The alumni feel it’s their duty to now provide for students of their beloved neighborhood school.
“I kind of think that that’s what started it was that we were some really blessed students,” Holt-Kipper said. “I mean, we’re all middle class. I tell my brethren, you know, I remember hearing students complain about the food, and when we were in school, the cooks were our grandmothers, our mothers, our aunts. Food was cooked fresh. It wasn’t brought from one location to another location and heated up. It was cooked fresh, and yet I know there were students who complained about the quality of the food, and there’s always been somebody who can’t afford to eat.”
Holt-Kipper has been volunteering her entire life, whether working at various soup kitchens or making a dozen trips to El Salvador during the war in the 1980’s.
“I’ve always been involved in the community, I do the forensics tournaments for Hickman Mills, Ruskin,” Holt-Kipper said. “I’ve always done something, and my mom passed away three years ago. My mom had lived with me for 33 years, my mom was one of my first volunteers. My mom didn’t even finish high school, but she came every day and I always tell the story that my mom was 92 years old, she still wanted to come. She wanted to know what I did.”

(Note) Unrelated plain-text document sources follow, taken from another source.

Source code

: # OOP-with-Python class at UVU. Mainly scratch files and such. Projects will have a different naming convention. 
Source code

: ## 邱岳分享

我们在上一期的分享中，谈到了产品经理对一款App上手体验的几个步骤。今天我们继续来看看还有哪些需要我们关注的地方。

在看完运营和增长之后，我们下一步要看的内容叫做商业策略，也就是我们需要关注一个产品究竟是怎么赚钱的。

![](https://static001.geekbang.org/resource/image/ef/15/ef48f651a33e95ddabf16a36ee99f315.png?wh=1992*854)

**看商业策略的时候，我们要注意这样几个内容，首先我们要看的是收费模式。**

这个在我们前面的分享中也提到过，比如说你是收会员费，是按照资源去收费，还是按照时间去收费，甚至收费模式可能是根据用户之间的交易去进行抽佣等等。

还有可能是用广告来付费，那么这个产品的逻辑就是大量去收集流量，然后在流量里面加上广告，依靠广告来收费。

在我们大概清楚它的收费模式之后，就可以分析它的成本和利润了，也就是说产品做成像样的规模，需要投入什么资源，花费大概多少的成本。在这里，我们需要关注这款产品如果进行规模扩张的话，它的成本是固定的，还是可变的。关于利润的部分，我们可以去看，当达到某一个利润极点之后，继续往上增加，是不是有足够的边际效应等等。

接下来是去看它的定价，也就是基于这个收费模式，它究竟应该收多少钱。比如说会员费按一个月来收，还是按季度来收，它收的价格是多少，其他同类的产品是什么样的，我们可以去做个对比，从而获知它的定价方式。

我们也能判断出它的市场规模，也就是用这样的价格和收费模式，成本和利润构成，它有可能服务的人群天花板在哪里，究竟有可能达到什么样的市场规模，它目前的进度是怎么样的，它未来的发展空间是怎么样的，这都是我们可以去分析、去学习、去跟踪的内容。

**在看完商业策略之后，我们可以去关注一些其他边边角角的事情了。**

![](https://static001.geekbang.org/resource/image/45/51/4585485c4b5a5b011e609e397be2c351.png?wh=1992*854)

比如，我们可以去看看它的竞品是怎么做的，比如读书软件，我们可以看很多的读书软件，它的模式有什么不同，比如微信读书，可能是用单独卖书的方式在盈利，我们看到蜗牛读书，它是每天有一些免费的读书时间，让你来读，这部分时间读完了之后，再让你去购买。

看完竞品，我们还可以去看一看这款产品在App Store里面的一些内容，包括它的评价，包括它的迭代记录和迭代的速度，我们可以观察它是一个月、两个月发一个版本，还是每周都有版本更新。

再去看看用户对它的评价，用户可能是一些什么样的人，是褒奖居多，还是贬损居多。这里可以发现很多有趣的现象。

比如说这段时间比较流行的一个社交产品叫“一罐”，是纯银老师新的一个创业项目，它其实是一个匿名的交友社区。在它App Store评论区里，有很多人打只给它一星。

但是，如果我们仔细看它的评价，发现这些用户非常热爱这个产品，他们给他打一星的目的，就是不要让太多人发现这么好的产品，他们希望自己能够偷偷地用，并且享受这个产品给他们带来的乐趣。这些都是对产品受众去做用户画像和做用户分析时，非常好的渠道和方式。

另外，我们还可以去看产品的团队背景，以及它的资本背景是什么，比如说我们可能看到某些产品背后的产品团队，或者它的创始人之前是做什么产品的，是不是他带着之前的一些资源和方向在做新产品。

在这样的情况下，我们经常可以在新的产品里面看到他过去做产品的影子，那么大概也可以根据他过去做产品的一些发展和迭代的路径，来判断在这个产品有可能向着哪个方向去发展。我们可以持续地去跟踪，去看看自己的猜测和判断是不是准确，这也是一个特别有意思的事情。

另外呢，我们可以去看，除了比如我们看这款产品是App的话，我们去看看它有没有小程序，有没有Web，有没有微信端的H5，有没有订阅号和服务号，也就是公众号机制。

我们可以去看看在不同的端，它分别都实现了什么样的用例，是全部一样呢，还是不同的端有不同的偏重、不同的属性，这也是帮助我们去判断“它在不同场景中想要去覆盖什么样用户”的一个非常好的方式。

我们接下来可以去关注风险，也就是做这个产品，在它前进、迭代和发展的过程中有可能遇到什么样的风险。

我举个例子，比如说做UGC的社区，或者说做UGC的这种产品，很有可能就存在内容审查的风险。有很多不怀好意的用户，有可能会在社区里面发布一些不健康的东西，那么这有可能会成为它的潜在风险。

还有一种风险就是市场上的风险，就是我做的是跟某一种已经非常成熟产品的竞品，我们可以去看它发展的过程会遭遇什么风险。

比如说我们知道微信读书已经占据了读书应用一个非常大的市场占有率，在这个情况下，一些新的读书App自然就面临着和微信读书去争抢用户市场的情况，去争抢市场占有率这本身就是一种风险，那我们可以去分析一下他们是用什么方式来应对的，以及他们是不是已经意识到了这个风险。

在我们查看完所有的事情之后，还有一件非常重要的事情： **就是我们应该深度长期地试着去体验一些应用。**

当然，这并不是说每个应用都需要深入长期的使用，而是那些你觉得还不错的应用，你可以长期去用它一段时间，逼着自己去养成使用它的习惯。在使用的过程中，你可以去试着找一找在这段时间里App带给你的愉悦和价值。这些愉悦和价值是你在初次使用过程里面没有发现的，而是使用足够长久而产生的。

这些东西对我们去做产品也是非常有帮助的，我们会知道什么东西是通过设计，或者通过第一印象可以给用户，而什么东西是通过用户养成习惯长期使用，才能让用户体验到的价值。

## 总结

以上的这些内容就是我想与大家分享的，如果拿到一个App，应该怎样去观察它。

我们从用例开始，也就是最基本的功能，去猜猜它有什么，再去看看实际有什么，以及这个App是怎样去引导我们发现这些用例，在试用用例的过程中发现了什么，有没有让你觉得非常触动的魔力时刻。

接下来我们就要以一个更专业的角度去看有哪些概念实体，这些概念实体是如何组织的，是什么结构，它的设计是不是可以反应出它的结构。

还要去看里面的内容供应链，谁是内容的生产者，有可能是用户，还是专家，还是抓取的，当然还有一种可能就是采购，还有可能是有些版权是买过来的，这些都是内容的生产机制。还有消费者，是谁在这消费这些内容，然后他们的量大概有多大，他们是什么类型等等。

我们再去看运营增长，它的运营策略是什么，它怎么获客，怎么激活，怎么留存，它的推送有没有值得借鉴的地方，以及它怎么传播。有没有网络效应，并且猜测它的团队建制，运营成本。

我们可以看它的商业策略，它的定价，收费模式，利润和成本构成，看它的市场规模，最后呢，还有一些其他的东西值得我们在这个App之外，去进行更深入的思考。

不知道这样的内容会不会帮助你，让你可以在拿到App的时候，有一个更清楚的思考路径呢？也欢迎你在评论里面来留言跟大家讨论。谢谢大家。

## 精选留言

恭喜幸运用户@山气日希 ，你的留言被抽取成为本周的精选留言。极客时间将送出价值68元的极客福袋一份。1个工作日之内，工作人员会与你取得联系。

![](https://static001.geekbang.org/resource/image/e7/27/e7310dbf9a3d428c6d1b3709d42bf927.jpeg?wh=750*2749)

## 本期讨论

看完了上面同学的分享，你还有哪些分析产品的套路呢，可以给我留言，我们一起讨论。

Her mom would “hold court” in the food pantry, settling disagreements between students, or just listening to their problems – even if she didn’t understand their language.

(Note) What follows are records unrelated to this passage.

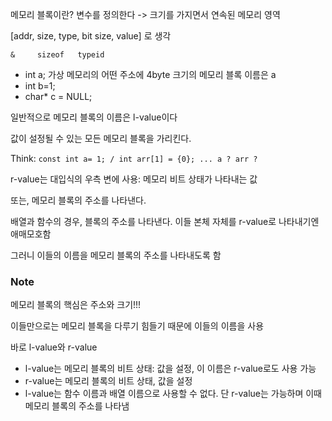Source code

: 메모리 블록이란? 변수를 정의한다 -> 크기를 가지면서 연속된 메모리 영역

[addr,   size,   type,   bit size, value] 로 생각

    &     sizeof   typeid      
- int a;   가상 메모리의 어떤 주소에 4byte 크기의 메모리 블록 이름은 a
- int b=1;
- char* c = NULL;


일반적으로 메모리 블록의 이름은 l-value이다

값이 설정될 수 있는 모든 메모리 블록을 가리킨다.

Think: `const int a= 1; / int arr[1] = {0}; ... a ? arr ?`

r-value는 대입식의 우측 변에 사용: 메모리 비트 상태가 나타내는 값

또는, 메모리 블록의 주소를 나타낸다.

배열과 함수의 경우, 블록의 주소를 나타낸다. 이들 본체 자체를 r-value로 나타내기엔 애매모호함

그러니 이들의 이름을 메모리 블록의 주소를 나타내도록 함

### Note

메모리 블록의 핵심은 주소와 크기!!!

이들만으로는 메모리 블록을 다루기 힘들기 때문에 이들의 이름을 사용

바로 l-value와 r-value
- l-value는 메모리 블록의 비트 상태: 값을 설정, 이 이름은 r-value로도 사용 가능
- r-value는 메모리 블록의 비트 상태, 값을 설정
- l-value는 함수 이름과 배열 이름으로 사용할 수 없다. 단 r-value는 가능하며 이때 메모리 블록의 주소를 나타냄



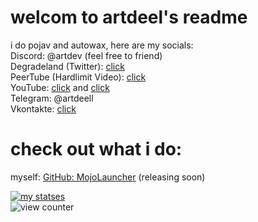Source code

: # welcom to artdeel's readme

i do pojav and autowax, here are my socials:  
Discord: @artdev (feel free to friend)  
Degradeland (Twitter): [click](https://twitter.com/_artdeell)  
PeerTube (Hardlimit Video): [click](https://video.hardlimit.com/c/artdev/)  
YouTube: [click](https://www.youtube.com/channel/UC7M0NqlIVcYU2Vr1vYyr0QQ) and [click](https://www.youtube.com/channel/UCkAJqO_fb-ahaaX6gYxxjFg)  
Telegram: @artdeell  
Vkontakte: [click](https://vk.com/artdeell)

# check out what i do:  
myself: [GitHub: MojoLauncher](https://github.com/MojoLauncher/MojoLauncher) (releasing soon)   

[![my statses](https://github-readme-stats.vercel.app/api?username=artdeell)](https://github.com/anuraghazra/github-readme-stats)  
![view counter](https://komarev.com/ghpvc/?username=artdeell&label=Views&color=28c6c5&style=flat-square)
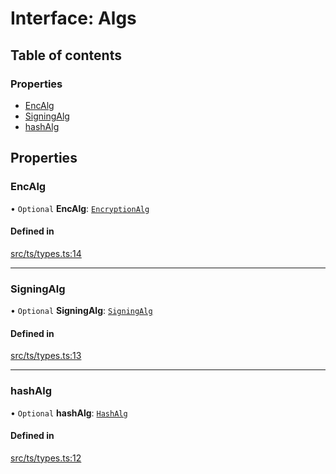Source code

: # Interface: Algs

## Table of contents

### Properties

- [EncAlg](Algs.md#encalg)
- [SigningAlg](Algs.md#signingalg)
- [hashAlg](Algs.md#hashalg)

## Properties

### EncAlg

• `Optional` **EncAlg**: [`EncryptionAlg`](../API.md#encryptionalg)

#### Defined in

[src/ts/types.ts:14](https://gitlab.com/i3-market/code/wp3/t3.2/conflict-resolution/non-repudiation-protocol/-/blob/a2e589a/src/ts/types.ts#L14)

___

### SigningAlg

• `Optional` **SigningAlg**: [`SigningAlg`](../API.md#signingalg)

#### Defined in

[src/ts/types.ts:13](https://gitlab.com/i3-market/code/wp3/t3.2/conflict-resolution/non-repudiation-protocol/-/blob/a2e589a/src/ts/types.ts#L13)

___

### hashAlg

• `Optional` **hashAlg**: [`HashAlg`](../API.md#hashalg)

#### Defined in

[src/ts/types.ts:12](https://gitlab.com/i3-market/code/wp3/t3.2/conflict-resolution/non-repudiation-protocol/-/blob/a2e589a/src/ts/types.ts#L12)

“A lot of our students are immigrants and one of them would just be bending her ear, and Mom would just be eating her breakfast and would just be patting their hand,” Holt-Kipper said. “We get in the car to go home and my mom would look at me and she’d go, ‘What the hell did that kid say?’”
It wasn’t about understanding, it isn’t just about providing sustenance, for the alumni of Northeast High School. They return to their alma mater each week to let students know they have support.
“We just need somebody to give a hug to or tell you it’s going to be okay, or give you a piece of candy to make it okay,” Holt-Kipper said.